** Extracted information follows **

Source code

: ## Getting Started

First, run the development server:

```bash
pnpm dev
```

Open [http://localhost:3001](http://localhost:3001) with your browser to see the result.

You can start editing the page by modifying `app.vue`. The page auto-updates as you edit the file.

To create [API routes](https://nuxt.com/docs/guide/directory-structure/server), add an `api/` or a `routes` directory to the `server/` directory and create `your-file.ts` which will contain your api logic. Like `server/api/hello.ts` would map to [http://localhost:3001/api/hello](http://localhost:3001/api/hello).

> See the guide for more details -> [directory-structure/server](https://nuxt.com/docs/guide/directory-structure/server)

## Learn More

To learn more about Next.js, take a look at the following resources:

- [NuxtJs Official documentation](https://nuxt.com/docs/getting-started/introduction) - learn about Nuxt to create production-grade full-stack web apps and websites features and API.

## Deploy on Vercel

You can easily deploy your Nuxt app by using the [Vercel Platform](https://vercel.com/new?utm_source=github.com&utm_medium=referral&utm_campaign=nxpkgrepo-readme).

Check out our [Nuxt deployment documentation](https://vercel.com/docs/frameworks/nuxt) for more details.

** End of Extracted information **

▶ **Task**
From the line containing "- [NuxtJs Official" down to the last line of the records, transcribe every line exactly and add nothing else.

▶ **Exercise result**
- [NuxtJs Official documentation](https://nuxt.com/docs/getting-started/introduction) - learn about Nuxt to create production-grade full-stack web apps and websites features and API.

## Deploy on Vercel

You can easily deploy your Nuxt app by using the [Vercel Platform](https://vercel.com/new?utm_source=github.com&utm_medium=referral&utm_campaign=nxpkgrepo-readme).

Check out our [Nuxt deployment documentation](https://vercel.com/docs/frameworks/nuxt) for more details.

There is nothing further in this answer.